El diputado a la Asamblea Nacional, Stalin González, afirmó este miércoles que la nueva ley de hidrocarburos aprobada en el parlamento “atiende una urgencia” pero dejó sin discusión el fondo de la política energética y el destino de los recursos que se generarán.
“Creemos que la ley atiende lo urgente y había que hacerlo, pero dejó por fuera el debate de qué vamos a hacer con la política energética, qué vamos a hacer con la industria venezolana, hacia dónde van esos recursos, cómo hacemos para que Pdvsa de verdad se convierta en la empresa más grande, más sólida y de verdad sea la empresa de todos los venezolanos”, mencionó
González advirtió que de alcanzarse la meta oficial de producción de un millón y medio de barriles diarios, Venezuela podría generar entre 12.000 y 18.000 millones de dólares adicionales al año, por lo que insistió en que el país debe debatir con claridad el uso de esos ingresos, para que a su vez se traduzcan en la mejora de la calidad de vida de todos los venezolanos.
Falta de transparencia
El jefe de la fracción opositora del Grupo Parlamentario Libertad, subrayó que el principal problema de los últimos años ha sido la falta de transparencia en el manejo de los recursos públicos, por lo que aseguró que desde su bancada exigirán rendición de cuentas y mecanismos de control.

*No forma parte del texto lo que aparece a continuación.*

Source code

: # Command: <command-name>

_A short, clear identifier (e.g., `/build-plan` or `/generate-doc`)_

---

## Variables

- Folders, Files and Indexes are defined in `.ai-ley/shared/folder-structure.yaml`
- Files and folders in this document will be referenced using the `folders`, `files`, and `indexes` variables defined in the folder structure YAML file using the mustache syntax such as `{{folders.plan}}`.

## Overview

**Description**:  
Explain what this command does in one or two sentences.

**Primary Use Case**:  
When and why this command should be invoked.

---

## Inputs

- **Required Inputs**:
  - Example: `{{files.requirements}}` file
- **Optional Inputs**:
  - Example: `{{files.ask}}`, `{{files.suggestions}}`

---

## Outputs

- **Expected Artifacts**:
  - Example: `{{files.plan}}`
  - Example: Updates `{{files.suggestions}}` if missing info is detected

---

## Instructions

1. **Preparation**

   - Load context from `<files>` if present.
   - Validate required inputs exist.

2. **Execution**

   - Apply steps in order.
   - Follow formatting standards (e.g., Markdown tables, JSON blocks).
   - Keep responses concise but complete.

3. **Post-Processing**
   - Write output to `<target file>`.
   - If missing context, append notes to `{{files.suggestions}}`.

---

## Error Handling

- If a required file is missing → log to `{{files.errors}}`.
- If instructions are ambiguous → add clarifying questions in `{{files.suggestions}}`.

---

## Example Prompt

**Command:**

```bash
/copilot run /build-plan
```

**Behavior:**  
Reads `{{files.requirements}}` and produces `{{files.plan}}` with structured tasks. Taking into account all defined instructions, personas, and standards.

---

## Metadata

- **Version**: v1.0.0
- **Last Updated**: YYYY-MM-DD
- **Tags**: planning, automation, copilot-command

“Vamos a exigir que esos recursos sean transparentes y que lleguen realmente a la gente”, señaló.
Asimismo indicó que, aunque no han estado de acuerdo con las sanciones internacionales —por considerar que afectan más al pueblo que a quienes están en el poder—, resulta preocupante que las últimas cinco directivas de Pdvsa hayan estado presuntamente vinculadas a hechos de corrupción.
Llamado a la unidad opositora
Durante la emisión del programa, González hizo un llamado a la unidad de la oposición y a la reconstrucción del sentimiento de cambio en el país, subrayando la necesidad de dejar de lado las diferencias internas para construir una agenda común que permita fortalecer la confianza ciudadana, rescatar las instituciones y garantizar que la voluntad del pueblo sea escuchada y respetada. “El país nos llama a ponernos de acuerdo”, concluyó.